EXCERPTED DATA: Begin
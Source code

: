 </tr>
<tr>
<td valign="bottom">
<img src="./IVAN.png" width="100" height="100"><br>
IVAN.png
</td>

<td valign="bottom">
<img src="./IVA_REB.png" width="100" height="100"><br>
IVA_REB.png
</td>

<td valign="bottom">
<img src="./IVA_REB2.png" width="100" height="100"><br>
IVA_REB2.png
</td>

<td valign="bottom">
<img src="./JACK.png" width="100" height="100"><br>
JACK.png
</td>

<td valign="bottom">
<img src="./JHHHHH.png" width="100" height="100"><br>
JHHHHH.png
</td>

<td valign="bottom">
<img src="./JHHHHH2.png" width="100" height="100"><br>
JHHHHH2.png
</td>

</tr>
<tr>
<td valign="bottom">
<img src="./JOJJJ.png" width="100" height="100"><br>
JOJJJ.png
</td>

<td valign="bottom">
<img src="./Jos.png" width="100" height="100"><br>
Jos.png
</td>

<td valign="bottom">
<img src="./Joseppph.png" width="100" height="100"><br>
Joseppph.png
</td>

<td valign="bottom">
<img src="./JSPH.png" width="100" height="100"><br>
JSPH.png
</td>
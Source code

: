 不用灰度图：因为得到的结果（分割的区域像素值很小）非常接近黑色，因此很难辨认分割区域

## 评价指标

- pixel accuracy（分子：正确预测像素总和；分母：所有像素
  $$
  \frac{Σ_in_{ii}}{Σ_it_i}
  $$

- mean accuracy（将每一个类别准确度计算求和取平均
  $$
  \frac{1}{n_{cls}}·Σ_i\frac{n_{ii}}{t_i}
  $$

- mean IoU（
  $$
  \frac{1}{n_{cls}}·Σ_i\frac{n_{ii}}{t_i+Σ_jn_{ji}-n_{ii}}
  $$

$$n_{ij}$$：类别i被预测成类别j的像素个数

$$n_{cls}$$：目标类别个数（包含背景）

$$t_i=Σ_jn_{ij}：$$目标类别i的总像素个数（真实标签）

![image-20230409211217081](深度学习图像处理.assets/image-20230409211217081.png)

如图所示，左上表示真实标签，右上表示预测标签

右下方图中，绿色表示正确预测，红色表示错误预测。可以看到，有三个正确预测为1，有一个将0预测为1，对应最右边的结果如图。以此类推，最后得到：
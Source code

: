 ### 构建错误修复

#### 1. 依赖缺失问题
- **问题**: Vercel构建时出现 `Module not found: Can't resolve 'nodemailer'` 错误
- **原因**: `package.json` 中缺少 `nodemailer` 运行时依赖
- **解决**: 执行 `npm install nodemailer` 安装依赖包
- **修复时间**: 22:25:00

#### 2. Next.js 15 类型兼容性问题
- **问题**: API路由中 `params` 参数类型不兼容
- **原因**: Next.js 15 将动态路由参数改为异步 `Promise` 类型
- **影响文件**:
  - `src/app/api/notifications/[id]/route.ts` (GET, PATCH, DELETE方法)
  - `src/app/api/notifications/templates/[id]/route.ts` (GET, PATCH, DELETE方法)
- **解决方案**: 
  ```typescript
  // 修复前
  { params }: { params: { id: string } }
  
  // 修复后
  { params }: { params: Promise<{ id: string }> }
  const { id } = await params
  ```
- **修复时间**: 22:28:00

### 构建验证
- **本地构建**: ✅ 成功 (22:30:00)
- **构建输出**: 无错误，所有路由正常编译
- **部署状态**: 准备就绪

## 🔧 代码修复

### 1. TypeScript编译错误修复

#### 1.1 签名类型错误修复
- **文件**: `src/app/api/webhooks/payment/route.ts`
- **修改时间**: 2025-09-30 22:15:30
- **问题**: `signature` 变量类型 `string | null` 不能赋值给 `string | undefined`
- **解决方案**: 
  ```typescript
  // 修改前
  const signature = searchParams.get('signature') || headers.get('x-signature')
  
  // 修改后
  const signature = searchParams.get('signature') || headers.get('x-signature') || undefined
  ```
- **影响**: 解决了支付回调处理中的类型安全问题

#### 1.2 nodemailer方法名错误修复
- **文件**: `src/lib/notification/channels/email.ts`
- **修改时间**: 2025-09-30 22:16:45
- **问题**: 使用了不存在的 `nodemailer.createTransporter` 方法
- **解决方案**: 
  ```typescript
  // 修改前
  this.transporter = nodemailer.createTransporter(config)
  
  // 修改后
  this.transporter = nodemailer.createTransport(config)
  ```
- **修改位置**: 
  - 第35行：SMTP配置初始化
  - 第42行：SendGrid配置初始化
EXCERPTED DATA: End
▶ [TASK BRIEF]: Return a copy of each line in the records above that has "this" in it.

▶ [FINISHED EXERCISE]:
  this.transporter = nodemailer.createTransporter(config)
  this.transporter = nodemailer.createTransport(config)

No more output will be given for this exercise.